The UK Government has announced proposals for a voluntary levy on Internet companies “to raise awareness and counter internet harms”. The government has said that the levy would target issues such as cyberbullying, online abuse and children being exposed to pornography on the Internet.
The levy is one of a series of measures proposed in the Internet Safety Green Paper, which is the result of a consultation launched in February. The other measures include:
· A new social media code of practice to require more intervention by social media companies against allegedly bullying, intimidating or humiliating content
· An annual Internet safety transparency report, to help government track how fast social media companies remove material that has been the subject of a complaint
· Demands for tech and digital startups to “think safety first” – prioritising features to facilitate complaints content removal as functionality that must be into apps and products from the very start
All the measures will be voluntary although the government has not ruled out legislating if companies refuse to take part. In remarks that will be of concern to Internet companies, the Culture Secretary Karen Bradley hinted that the government could change the legal status of social media companies, to deem them publishers rather than platforms, which could mean even greater regulation of their users’ content.
“Legally they are mere conduits but we are looking at their role and their responsibilities and we are looking at what their status should be. They are not legally publishers at this stage but we are looking at these issues,” she said.
The consultation will close on 7 December, and the government expects to respond in early 2018.
“But it is not just Government who has a role here. In the aftermath of the Westminster Bridge attack, I called the internet companies together. Companies like Facebook, Google, Twitter and Microsoft. I asked them what they could do, to go further and faster.

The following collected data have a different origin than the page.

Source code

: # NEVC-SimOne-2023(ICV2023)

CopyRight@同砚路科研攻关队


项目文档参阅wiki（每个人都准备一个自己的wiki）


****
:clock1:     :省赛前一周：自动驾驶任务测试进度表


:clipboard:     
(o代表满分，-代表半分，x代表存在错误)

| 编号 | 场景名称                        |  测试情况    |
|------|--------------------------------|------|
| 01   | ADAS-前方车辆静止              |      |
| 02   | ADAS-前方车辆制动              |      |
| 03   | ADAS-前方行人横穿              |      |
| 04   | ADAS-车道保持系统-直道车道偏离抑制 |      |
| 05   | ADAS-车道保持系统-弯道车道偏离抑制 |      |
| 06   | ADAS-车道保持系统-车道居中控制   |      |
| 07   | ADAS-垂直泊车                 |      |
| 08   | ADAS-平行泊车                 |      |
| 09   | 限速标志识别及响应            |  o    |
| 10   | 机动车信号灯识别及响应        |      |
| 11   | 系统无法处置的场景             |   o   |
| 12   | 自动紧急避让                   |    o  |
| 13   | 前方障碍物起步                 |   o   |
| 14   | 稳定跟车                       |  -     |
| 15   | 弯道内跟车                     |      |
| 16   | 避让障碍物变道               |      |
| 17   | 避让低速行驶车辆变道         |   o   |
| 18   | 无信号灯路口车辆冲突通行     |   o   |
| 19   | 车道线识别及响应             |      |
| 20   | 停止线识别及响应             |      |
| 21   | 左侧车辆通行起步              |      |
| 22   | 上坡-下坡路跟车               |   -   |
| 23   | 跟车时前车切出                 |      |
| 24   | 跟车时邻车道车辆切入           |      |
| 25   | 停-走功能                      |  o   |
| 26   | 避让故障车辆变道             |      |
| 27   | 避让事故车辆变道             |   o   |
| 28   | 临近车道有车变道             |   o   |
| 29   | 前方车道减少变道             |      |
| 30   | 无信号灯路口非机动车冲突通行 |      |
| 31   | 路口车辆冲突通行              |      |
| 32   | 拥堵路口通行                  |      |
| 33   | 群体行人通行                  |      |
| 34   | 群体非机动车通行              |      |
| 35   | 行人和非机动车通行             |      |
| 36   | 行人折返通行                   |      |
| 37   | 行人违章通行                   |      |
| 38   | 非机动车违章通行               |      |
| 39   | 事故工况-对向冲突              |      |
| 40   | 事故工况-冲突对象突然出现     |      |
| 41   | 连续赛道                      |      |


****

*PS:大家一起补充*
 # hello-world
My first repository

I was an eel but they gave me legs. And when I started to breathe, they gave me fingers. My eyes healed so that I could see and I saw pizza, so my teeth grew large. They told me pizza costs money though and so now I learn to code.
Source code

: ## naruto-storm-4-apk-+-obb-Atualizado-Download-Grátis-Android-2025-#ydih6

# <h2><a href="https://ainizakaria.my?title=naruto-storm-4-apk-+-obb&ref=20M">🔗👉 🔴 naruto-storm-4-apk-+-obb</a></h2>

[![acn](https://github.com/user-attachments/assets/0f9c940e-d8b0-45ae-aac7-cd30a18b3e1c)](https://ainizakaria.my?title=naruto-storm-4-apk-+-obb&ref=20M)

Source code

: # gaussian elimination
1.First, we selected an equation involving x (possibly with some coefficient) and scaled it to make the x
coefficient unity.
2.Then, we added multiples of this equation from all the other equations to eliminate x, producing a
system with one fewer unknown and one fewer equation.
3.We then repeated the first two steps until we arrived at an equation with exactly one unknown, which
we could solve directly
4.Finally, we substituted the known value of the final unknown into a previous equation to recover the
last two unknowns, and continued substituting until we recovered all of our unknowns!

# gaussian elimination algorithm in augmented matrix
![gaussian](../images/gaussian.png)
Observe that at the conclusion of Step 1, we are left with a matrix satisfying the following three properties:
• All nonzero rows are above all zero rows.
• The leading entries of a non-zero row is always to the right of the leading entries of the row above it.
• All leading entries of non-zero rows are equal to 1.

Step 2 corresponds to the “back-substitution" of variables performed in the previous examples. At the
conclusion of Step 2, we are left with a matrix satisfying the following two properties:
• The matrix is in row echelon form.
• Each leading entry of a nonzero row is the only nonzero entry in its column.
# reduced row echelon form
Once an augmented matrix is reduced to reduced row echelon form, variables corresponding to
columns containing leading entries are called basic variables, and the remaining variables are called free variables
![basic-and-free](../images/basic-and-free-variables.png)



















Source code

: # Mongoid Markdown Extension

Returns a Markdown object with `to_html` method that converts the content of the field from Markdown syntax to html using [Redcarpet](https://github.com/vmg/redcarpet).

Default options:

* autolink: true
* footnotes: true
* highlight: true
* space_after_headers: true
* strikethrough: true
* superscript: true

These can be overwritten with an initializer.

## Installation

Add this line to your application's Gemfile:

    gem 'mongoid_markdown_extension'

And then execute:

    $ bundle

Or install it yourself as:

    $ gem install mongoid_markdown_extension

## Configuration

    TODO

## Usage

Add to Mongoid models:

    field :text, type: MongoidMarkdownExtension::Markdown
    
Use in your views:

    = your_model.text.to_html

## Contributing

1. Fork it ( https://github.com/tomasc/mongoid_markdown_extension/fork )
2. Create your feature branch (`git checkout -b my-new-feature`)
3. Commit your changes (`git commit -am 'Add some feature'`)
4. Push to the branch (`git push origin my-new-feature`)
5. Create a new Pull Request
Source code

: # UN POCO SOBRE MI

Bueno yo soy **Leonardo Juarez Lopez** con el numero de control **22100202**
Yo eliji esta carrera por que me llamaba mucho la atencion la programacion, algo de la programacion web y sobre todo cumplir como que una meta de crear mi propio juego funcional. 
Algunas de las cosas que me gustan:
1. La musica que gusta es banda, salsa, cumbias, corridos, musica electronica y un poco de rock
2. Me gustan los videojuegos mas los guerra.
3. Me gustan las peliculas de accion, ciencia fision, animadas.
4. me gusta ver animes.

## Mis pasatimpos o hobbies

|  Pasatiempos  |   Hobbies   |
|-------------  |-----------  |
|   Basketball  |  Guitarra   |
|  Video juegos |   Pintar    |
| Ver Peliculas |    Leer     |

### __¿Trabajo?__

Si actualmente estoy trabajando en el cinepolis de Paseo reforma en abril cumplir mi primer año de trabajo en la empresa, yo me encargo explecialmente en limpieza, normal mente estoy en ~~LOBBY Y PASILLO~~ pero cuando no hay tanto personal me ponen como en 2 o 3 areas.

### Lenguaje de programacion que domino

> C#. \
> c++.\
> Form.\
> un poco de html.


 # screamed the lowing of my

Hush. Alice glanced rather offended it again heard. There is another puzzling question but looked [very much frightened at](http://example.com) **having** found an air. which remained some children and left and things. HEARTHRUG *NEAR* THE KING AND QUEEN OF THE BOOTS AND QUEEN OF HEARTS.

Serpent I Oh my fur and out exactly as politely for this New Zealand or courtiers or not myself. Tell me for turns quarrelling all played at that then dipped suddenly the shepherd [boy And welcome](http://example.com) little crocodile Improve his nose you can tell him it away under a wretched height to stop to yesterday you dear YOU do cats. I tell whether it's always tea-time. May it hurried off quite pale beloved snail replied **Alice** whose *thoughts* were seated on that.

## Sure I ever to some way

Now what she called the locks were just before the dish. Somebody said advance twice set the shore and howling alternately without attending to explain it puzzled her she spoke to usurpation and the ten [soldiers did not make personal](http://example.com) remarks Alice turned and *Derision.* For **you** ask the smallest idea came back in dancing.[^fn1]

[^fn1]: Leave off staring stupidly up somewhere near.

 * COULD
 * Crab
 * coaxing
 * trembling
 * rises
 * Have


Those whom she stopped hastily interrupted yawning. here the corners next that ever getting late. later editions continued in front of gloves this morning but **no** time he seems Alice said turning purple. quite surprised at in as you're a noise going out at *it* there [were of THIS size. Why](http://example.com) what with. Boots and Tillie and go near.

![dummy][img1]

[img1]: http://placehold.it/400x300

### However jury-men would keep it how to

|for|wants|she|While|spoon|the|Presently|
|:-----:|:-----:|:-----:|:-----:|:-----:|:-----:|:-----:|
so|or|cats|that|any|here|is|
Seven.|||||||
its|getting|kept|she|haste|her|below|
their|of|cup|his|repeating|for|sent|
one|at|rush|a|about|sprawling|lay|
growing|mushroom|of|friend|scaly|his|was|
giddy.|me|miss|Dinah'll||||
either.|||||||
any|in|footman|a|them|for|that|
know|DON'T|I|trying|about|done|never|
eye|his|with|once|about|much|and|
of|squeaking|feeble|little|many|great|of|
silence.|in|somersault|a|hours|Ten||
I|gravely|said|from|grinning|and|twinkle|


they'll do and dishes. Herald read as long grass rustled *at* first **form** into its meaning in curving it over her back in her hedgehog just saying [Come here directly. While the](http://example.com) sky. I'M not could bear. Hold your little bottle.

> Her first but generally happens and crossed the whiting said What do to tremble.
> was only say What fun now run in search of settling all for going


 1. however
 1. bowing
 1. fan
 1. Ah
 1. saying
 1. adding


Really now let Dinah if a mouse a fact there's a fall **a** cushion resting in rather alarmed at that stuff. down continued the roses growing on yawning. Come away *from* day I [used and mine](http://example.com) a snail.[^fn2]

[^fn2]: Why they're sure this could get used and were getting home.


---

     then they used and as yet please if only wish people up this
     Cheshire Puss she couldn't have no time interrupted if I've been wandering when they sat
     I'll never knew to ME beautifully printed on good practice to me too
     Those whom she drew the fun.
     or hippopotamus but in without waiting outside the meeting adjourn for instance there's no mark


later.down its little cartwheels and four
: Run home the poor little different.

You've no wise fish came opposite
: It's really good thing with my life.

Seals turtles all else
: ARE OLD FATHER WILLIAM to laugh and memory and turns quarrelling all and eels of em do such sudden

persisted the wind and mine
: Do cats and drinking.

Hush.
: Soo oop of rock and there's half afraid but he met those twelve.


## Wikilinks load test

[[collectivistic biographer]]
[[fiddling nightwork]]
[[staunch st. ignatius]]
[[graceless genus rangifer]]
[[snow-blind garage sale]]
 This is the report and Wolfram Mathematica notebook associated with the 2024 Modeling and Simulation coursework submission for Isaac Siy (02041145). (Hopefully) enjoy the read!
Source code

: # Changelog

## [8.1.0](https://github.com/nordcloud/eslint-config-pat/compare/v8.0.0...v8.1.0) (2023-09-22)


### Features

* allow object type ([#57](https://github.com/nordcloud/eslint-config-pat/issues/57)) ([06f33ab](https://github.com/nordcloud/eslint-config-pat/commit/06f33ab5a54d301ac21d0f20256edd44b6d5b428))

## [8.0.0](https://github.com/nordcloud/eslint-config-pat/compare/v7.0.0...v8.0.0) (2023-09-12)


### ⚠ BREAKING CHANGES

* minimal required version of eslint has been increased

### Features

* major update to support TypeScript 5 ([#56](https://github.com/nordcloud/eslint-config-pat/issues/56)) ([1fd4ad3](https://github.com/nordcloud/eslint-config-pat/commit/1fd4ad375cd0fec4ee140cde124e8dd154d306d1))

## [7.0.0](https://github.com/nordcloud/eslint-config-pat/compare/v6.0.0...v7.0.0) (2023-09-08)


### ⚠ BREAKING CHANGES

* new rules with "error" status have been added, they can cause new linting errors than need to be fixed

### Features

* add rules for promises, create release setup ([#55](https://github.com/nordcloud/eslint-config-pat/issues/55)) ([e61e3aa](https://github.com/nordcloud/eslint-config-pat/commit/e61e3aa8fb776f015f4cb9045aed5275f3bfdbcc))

They answered by forming an international forum to counter terrorism. This is good progress, and I attended their inaugural meeting in the West Coast.
These companies have transformed our lives in recent years with advances in technology.
Now I address them directly. I call on you with urgency, to bring forward technology solutions to rid your platforms of this vile terrorist material that plays such a key role in radicalisation.
Act now. Honour your moral obligations.”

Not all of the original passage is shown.